Yesterday I visited the reenactment of the Battle of Bunker Hill hosted by the American Heritage Museum in Hudson.

Today the whole thing happens again, and it’s supposed to be even warmer. Far warmer than the actual battle.

In The Weather Factor (1984), David Ludlum collected meteorological observations from 1775 and wrote:
As in the case of many other summertime battles fought long ago, the tradition gradually grew that it took place on “a very hot day.” A historian in 1788 declared the day of Bunker Hill was “exceeding hot.” Another, writing in 1833, told his readers, “The Battle of Bunker’s Hill, it will be recollected, was fought on one of the hottest days ever known in this country.”

To set the record straight, the engagement now known as the Battle of Bunker Hill was fought on the afternoon of June 17, 1775, under rather optimum conditions for a mid-June day—the ground was dry, the sky was clear, the temperature was warm but not excessively so, and the air was still relatively dry, though growing more humid hourly.

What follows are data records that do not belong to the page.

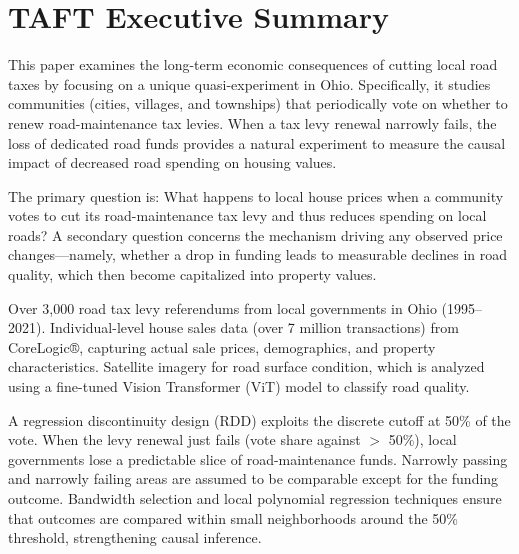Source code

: \section*{TAFT Executive Summary}

This paper examines the long-term economic consequences of cutting local road taxes by focusing on a unique quasi-experiment in Ohio. Specifically, it studies communities (cities, villages, and townships) that periodically vote on whether to renew road-maintenance tax levies. When a tax levy renewal narrowly fails, the loss of dedicated road funds provides a natural experiment to measure the causal impact of decreased road spending on housing values.

 The primary question is: What happens to local house prices when a community votes to cut its road-maintenance tax levy and thus reduces spending on local roads? A secondary question concerns the mechanism driving any observed price changes—namely, whether a drop in funding leads to measurable declines in road quality, which then become capitalized into property values.

 Over 3,000 road tax levy referendums from local governments in Ohio (1995–2021). Individual-level house sales data (over 7 million transactions) from CoreLogic®, capturing actual sale prices, demographics, and property characteristics. Satellite imagery for road surface condition, which is analyzed using a fine-tuned Vision Transformer (ViT) model to classify road quality.

 A regression discontinuity design (RDD) exploits the discrete cutoff at 50\% of the vote. When the levy renewal just fails (vote share against $>$ 50\%), local governments lose a predictable slice of road-maintenance funds. Narrowly passing and narrowly failing areas are assumed to be comparable except for the funding outcome.
Bandwidth selection and local polynomial regression techniques ensure that outcomes are compared within small neighborhoods around the 50\% threshold, strengthening causal inference.


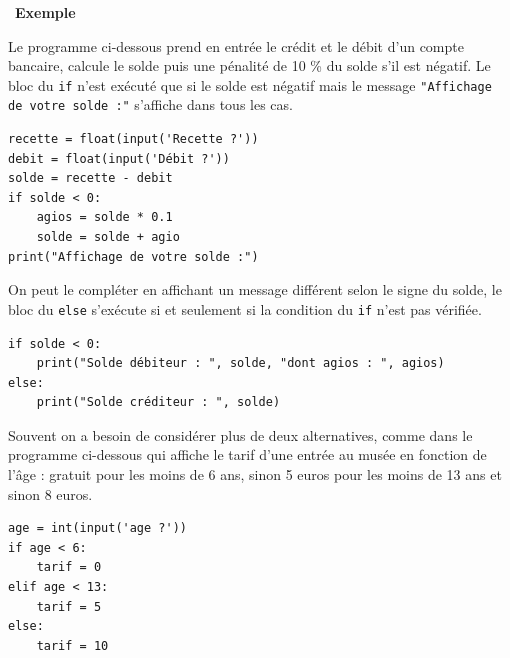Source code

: \documentclass[a4paper, french, 12pt]{article}  %
\newcounter{exple}
\newenvironment{exemple}[1]
{\par \medskip   \addtocounter{exple}{1} \noindent  
\begin{bclogo}[arrondi =0.1,   noborder = true, logo=\bclampe, marge=4]{~\textbf{Exemple} \textbf{\theexple} {\itshape #1} }  \par}
{
\end{bclogo}
 \par \bigskip }
\newcounter{prog}
\begin{document}
\begin{exemple}{}

Le programme ci-dessous prend en entrée le crédit et le débit d'un compte bancaire, calcule le solde puis une pénalité de 10 \% du solde s'il est négatif. Le bloc du  \texttt{if} n'est exécuté que si le solde est négatif mais  le message \texttt{"Affichage de votre solde :"} s'affiche dans tous les cas.

\begin{lstlisting}[style=rond]
recette = float(input('Recette ?'))
debit = float(input('Débit ?'))
solde = recette - debit
if solde < 0:
	agios = solde * 0.1
	solde = solde + agio
print("Affichage de votre solde :")
\end{lstlisting}

On peut le compléter en affichant un message différent selon le signe du solde, le bloc du \texttt{else} s'exécute si et  seulement si la condition du \texttt{if} n'est pas vérifiée.

\begin{lstlisting}[style=rond]
if solde < 0:
	print("Solde débiteur : ", solde, "dont agios : ", agios)
else:
	print("Solde créditeur : ", solde)
\end{lstlisting}


Souvent on a besoin de considérer plus de deux alternatives, comme dans le programme ci-dessous qui affiche le tarif d'une entrée au musée en fonction de l'âge  :  gratuit pour les moins de 6 ans, sinon 5 euros pour les moins de 13 ans et sinon 8 euros.

\begin{lstlisting}[style=rond]
age = int(input('age ?'))
if age < 6:
	tarif = 0
elif age < 13:
	tarif = 5
else:
	tarif = 10
\end{lstlisting}


\end{exemple}
\end{document}
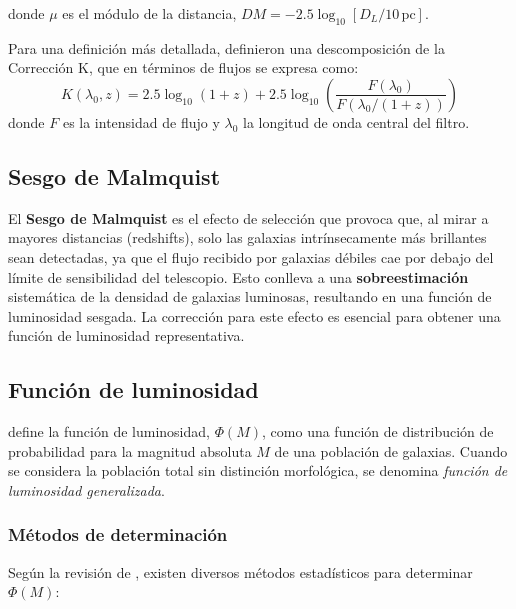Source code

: \documentclass[twocolumn]{article}
\begin{document}
donde $\mu$ es el módulo de la distancia, $DM = -2.5\log_{10}\left[D_L / 10\, \text{pc}\right]$.

Para una definición más detallada, \citet{Oke&Sandage} definieron una descomposición de la Corrección K, que en términos de flujos se expresa como:
\begin{equation}
K(\lambda_0, z) = 2.5\log_{10}(1+z) + 2.5\log_{10}\left(\frac{F(\lambda_0)}{F(\lambda_0 / (1+z))}\right)
\label{eq:OkeSandage}
\end{equation}
donde $F$ es la intensidad de flujo y $\lambda_0$ la longitud de onda central del filtro.


\subsection{Sesgo de Malmquist}

El \textbf{Sesgo de Malmquist} es el efecto de selección que provoca que, al mirar a mayores distancias (redshifts), solo las galaxias intrínsecamente más brillantes sean detectadas, ya que el flujo recibido por galaxias débiles cae por debajo del límite de sensibilidad del telescopio. Esto conlleva a una \textbf{sobreestimación} sistemática de la densidad de galaxias luminosas, resultando en una función de luminosidad sesgada. La corrección para este efecto es esencial para obtener una función de luminosidad representativa.


\subsection{Función de luminosidad}

\citet{Binggeli1988} define la función de luminosidad, $\Phi(M)$, como una función de distribución de probabilidad para la magnitud absoluta $M$ de una población de galaxias. Cuando se considera la población total sin distinción morfológica, se denomina \textit{función de luminosidad generalizada}.


\subsubsection{Métodos de determinación}
Según la revisión de \citet{Binggeli1988}, existen diversos métodos estadísticos para determinar $\Phi(M)$:
\end{document}
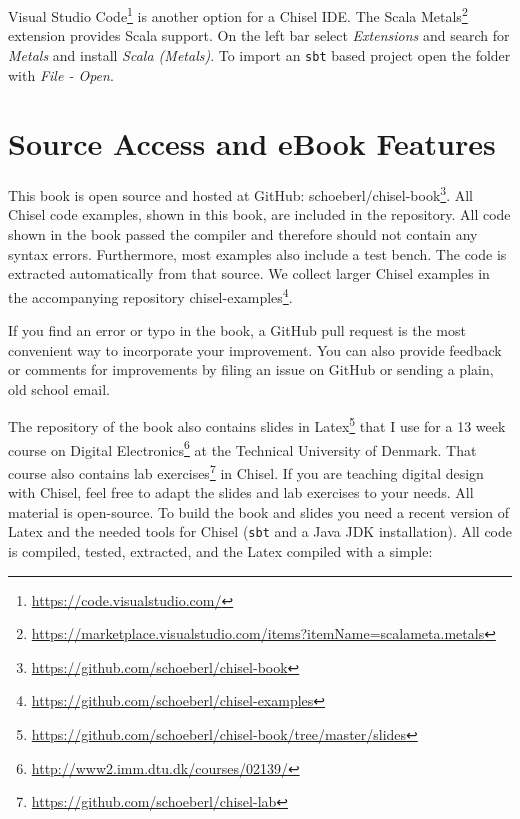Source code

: \documentclass[%
    10pt,
    headinclude, footexclude,
    openright, %
    notitlepage,
    cleardoubleempty,
    headsepline,
    pointlessnumbers,
    bibtotoc, idxtotoc,
    ]{scrbook}
\newcommand{\code}[1]{{\small{\texttt{#1}}}}
\newcommand{\myref}[2]{\href{#1}{#2}}
\renewcommand{\myref}[2]{{#2}{\footnote{\url{#1}}}}
\begin{document}
\myref{https://code.visualstudio.com/}{Visual Studio Code} is another option for a Chisel IDE. 
The \myref{https://marketplace.visualstudio.com/items?itemName=scalameta.metals}{Scala Metals}
extension provides Scala support.
On the left bar select \emph{Extensions} and search for \emph{Metals} and install \emph{Scala (Metals)}.
To import an \code{sbt} based project open the folder with \emph{File - Open}. 



\section{Source Access and eBook Features}

This book is open source and hosted at GitHub: \myref{https://github.com/schoeberl/chisel-book}{schoeberl/chisel-book}.
All Chisel code examples, shown in this book, are included in the repository.
All code shown in the book passed the compiler and therefore should not contain any syntax errors.
Furthermore, most examples also include a test bench.
The code is extracted automatically from that source.
We collect larger Chisel examples in the accompanying repository \myref{https://github.com/schoeberl/chisel-examples}{chisel-examples}.

If you find an error or typo in the book, a GitHub pull request is the most convenient way to incorporate your improvement.
You can also provide feedback or comments for improvements by filing an issue on GitHub
or sending a plain, old school email.

The repository of the book also contains
\myref{https://github.com/schoeberl/chisel-book/tree/master/slides}{slides in Latex}
that I use for a 13 week course on
\myref{http://www2.imm.dtu.dk/courses/02139/}{Digital Electronics} at the
Technical University of Denmark.
That course also contains \myref{https://github.com/schoeberl/chisel-lab}{lab exercises}
in Chisel.
If you are teaching digital design with Chisel, feel free to adapt the slides and lab
exercises to your needs. All material is open-source. To build the book and slides
you need a recent version of Latex and the needed tools for Chisel (\code{sbt} and
a Java JDK installation). All code is compiled, tested, extracted, and the Latex compiled with
a simple:
\end{document}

If the action had taken place a day or two later, conditions would have been much warmer, more humid, and the atmosphere more uncomfortable for the participants.
The first author Ludlum corrected was the Rev. William Gordon in his History of the Rise, Progress, and Establishment, of the Independence of the United States of America.

The second quotation came from Catherine R. Williams’s life of Stephen Olney of Rhode Island, paired with a similar life story in Biography of Revolutionary Heroes in 1839. Because the Rhode Island troops were then stationed on the southern wing of the siege lines, Olney was not actually involved in the battle.